St Neots woman waits a year for NHS follow-up appointment after endometriosis surgery


A woman who has been waiting more than a year for a follow-up appointment after having major surgery said it has left her feeling scared and anxious.

Abbie Stapleton, 27, from St Neots in Cambridgeshire had an operation for her endometriosis at the end of 2020 but is still waiting for a face-to-face follow-up appointment.

"You get your hopes up when you receive a letter through the door saying you've got an appointment in June," she told ITV News Anglia.

"Then it gets cancelled and you feel that you've got another day to get through, of pain, another month of pain, and it's just awful. It's not only physically hard on your body, but it's really mentally draining as well," she said.

Ms Stapleton said she still faced daily discomfort and pain and had struggled not having communication with medical professionals.

"I think the hardest thing for me was just anxiety after coming out of hospital, not having any follow-up appointments until it got to six months," she said.

"Six months is a very long time to wait knowing that you've had major extensive surgery and you don't know what the next steps are. You don't know how your recovery is going to go. It's very uncertain and very scary," said Ms Stapleton.

It comes as waiting lists in the UK are still high, with more than two million people waiting more than 18 weeks for treatment.

According to the British Medical Association there have been 4.13 million fewer elective procedures during the pandemic.

Across the Anglia region, hospitals have seen waiting times grow as their resources are focused on handling the pandemic.

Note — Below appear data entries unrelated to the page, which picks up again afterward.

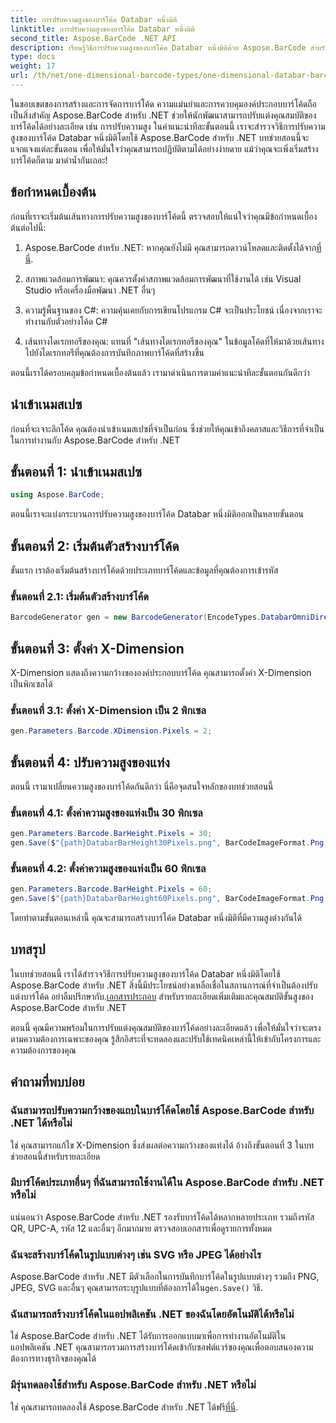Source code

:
 ```yaml
---
title: การปรับความสูงของบาร์โค้ด Databar หนึ่งมิติ
linktitle: การปรับความสูงของบาร์โค้ด Databar หนึ่งมิติ
second_title: Aspose.BarCode .NET API
description: เรียนรู้วิธีการปรับความสูงของบาร์โค้ด Databar หนึ่งมิติด้วย Aspose.BarCode สำหรับ .NET สร้างบาร์โค้ดแบบกำหนดเองในไม่กี่ขั้นตอนง่ายๆ สำรวจพลังของการปรับแต่งบาร์โค้ด
type: docs
weight: 17
url: /th/net/one-dimensional-barcode-types/one-dimensional-databar-barcode-height-adjustment/
---
```


ในขอบเขตของการสร้างและการจัดการบาร์โค้ด ความแม่นยำและการควบคุมองค์ประกอบบาร์โค้ดถือเป็นสิ่งสำคัญ Aspose.BarCode สำหรับ .NET ช่วยให้นักพัฒนาสามารถปรับแต่งคุณสมบัติของบาร์โค้ดได้อย่างละเอียด เช่น การปรับความสูง ในคำแนะนำทีละขั้นตอนนี้ เราจะสำรวจวิธีการปรับความสูงของบาร์โค้ด Databar หนึ่งมิติโดยใช้ Aspose.BarCode สำหรับ .NET บทช่วยสอนนี้จะแจกแจงแต่ละขั้นตอน เพื่อให้มั่นใจว่าคุณสามารถปฏิบัติตามได้อย่างง่ายดาย แม้ว่าคุณจะเพิ่งเริ่มสร้างบาร์โค้ดก็ตาม มาดำน้ำกันเถอะ!

## ข้อกำหนดเบื้องต้น

ก่อนที่เราจะเริ่มต้นเส้นทางการปรับความสูงของบาร์โค้ดนี้ ตรวจสอบให้แน่ใจว่าคุณมีข้อกำหนดเบื้องต้นต่อไปนี้:

1.  Aspose.BarCode สำหรับ .NET: หากคุณยังไม่มี คุณสามารถดาวน์โหลดและติดตั้งได้จาก[ที่นี่](https://releases.aspose.com/barcode/net/).

2. สภาพแวดล้อมการพัฒนา: คุณควรตั้งค่าสภาพแวดล้อมการพัฒนาที่ใช้งานได้ เช่น Visual Studio หรือเครื่องมือพัฒนา .NET อื่นๆ

3. ความรู้พื้นฐานของ C#: ความคุ้นเคยกับการเขียนโปรแกรม C# จะเป็นประโยชน์ เนื่องจากเราจะทำงานกับตัวอย่างโค้ด C#

4. เส้นทางไดเรกทอรีของคุณ: แทนที่ "เส้นทางไดเรกทอรีของคุณ" ในข้อมูลโค้ดที่ให้มาด้วยเส้นทางไปยังไดเรกทอรีที่คุณต้องการบันทึกภาพบาร์โค้ดที่สร้างขึ้น

ตอนนี้เราได้ครอบคลุมข้อกำหนดเบื้องต้นแล้ว เรามาดำเนินการตามคำแนะนำทีละขั้นตอนกันดีกว่า

## นำเข้าเนมสเปซ

ก่อนที่จะเจาะลึกโค้ด คุณต้องนำเข้าเนมสเปซที่จำเป็นก่อน ซึ่งช่วยให้คุณเข้าถึงคลาสและวิธีการที่จำเป็นในการทำงานกับ Aspose.BarCode สำหรับ .NET

## ขั้นตอนที่ 1: นำเข้าเนมสเปซ
```csharp
using Aspose.BarCode;
```

ตอนนี้เราจะแบ่งกระบวนการปรับความสูงของบาร์โค้ด Databar หนึ่งมิติออกเป็นหลายขั้นตอน

## ขั้นตอนที่ 2: เริ่มต้นตัวสร้างบาร์โค้ด

ขั้นแรก เราต้องเริ่มต้นสร้างบาร์โค้ดด้วยประเภทบาร์โค้ดและข้อมูลที่คุณต้องการเข้ารหัส

### ขั้นตอนที่ 2.1: เริ่มต้นตัวสร้างบาร์โค้ด
```csharp
BarcodeGenerator gen = new BarcodeGenerator(EncodeTypes.DatabarOmniDirectional, "(01)12345678901231");
```

## ขั้นตอนที่ 3: ตั้งค่า X-Dimension

X-Dimension แสดงถึงความกว้างขององค์ประกอบบาร์โค้ด คุณสามารถตั้งค่า X-Dimension เป็นพิกเซลได้

### ขั้นตอนที่ 3.1: ตั้งค่า X-Dimension เป็น 2 พิกเซล
```csharp
gen.Parameters.Barcode.XDimension.Pixels = 2;
```

## ขั้นตอนที่ 4: ปรับความสูงของแท่ง

ตอนนี้ เรามาเปลี่ยนความสูงของบาร์โค้ดกันดีกว่า นี่คือจุดสนใจหลักของบทช่วยสอนนี้

### ขั้นตอนที่ 4.1: ตั้งค่าความสูงของแท่งเป็น 30 พิกเซล
```csharp
gen.Parameters.Barcode.BarHeight.Pixels = 30;
gen.Save($"{path}DatabarBarHeight30Pixels.png", BarCodeImageFormat.Png);
```

### ขั้นตอนที่ 4.2: ตั้งค่าความสูงของแท่งเป็น 60 พิกเซล
```csharp
gen.Parameters.Barcode.BarHeight.Pixels = 60;
gen.Save($"{path}DatabarBarHeight60Pixels.png", BarCodeImageFormat.Png);
```

โดยทำตามขั้นตอนเหล่านี้ คุณจะสามารถสร้างบาร์โค้ด Databar หนึ่งมิติที่มีความสูงต่างกันได้

## บทสรุป

 ในบทช่วยสอนนี้ เราได้สำรวจวิธีการปรับความสูงของบาร์โค้ด Databar หนึ่งมิติโดยใช้ Aspose.BarCode สำหรับ .NET สิ่งนี้มีประโยชน์อย่างเหลือเชื่อในสถานการณ์ที่จำเป็นต้องปรับแต่งบาร์โค้ด อย่าลืมปรึกษากับ.[เอกสารประกอบ](https://reference.aspose.com/barcode/net/) สำหรับรายละเอียดเพิ่มเติมและคุณสมบัติขั้นสูงของ Aspose.BarCode สำหรับ .NET

ตอนนี้ คุณมีความพร้อมในการปรับแต่งคุณสมบัติของบาร์โค้ดอย่างละเอียดแล้ว เพื่อให้มั่นใจว่าจะตรงตามความต้องการเฉพาะของคุณ รู้สึกอิสระที่จะทดลองและปรับใช้เทคนิคเหล่านี้ให้เข้ากับโครงการและความต้องการของคุณ

## คำถามที่พบบ่อย

### ฉันสามารถปรับความกว้างของแถบในบาร์โค้ดโดยใช้ Aspose.BarCode สำหรับ .NET ได้หรือไม่
ใช่ คุณสามารถแก้ไข X-Dimension ซึ่งส่งผลต่อความกว้างของแท่งได้ อ้างถึงขั้นตอนที่ 3 ในบทช่วยสอนนี้สำหรับรายละเอียด

### มีบาร์โค้ดประเภทอื่นๆ ที่ฉันสามารถใช้งานได้ใน Aspose.BarCode สำหรับ .NET หรือไม่
แน่นอนว่า Aspose.BarCode สำหรับ .NET รองรับบาร์โค้ดได้หลากหลายประเภท รวมถึงรหัส QR, UPC-A, รหัส 12 และอื่นๆ อีกมากมาย ตรวจสอบเอกสารเพื่อดูรายการทั้งหมด

### ฉันจะสร้างบาร์โค้ดในรูปแบบต่างๆ เช่น SVG หรือ JPEG ได้อย่างไร
 Aspose.BarCode สำหรับ .NET มีตัวเลือกในการบันทึกบาร์โค้ดในรูปแบบต่างๆ รวมถึง PNG, JPEG, SVG และอื่นๆ คุณสามารถระบุรูปแบบที่ต้องการได้ใน`gen.Save()` วิธี.

### ฉันสามารถสร้างบาร์โค้ดในแอปพลิเคชัน .NET ของฉันโดยอัตโนมัติได้หรือไม่
ใช่ Aspose.BarCode สำหรับ .NET ได้รับการออกแบบมาเพื่อการทำงานอัตโนมัติในแอปพลิเคชัน .NET คุณสามารถรวมการสร้างบาร์โค้ดเข้ากับซอฟต์แวร์ของคุณเพื่อตอบสนองความต้องการทางธุรกิจของคุณได้

### มีรุ่นทดลองใช้สำหรับ Aspose.BarCode สำหรับ .NET หรือไม่
 ใช่ คุณสามารถทดลองใช้ Aspose.BarCode สำหรับ .NET ได้ฟรี[ที่นี่](https://releases.aspose.com/).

The East Suffolk and North Essex NHS Foundation Trust which runs Colchester and Ipswich hospitals has said that patients waiting for general surgery could wait more than 60 weeks for surgery.

Peterborough Hospital has also postponed all of its elective surgery to concentrate on urgent and cancer operations.

Dr Kanchan Rege, chief medical officer, North West Anglia NHS Foundation Trust said that postponing elective surgeries was a difficult decision.

"We really feel sad about this. It's very unfortunate because, it's better to tackle medical problems early, you can intervene less intensively, and the result is usually better," said Dr Rege.

"So leaving things is not good for patients. And it's not good for clinicians because there's more work to be done."

Hospital bosses have estimated that Cambridgeshire will reach the peak of this wave of Covid in the next two weeks, but said it would take years to catch up on all the other cases pushed back by the pandemic.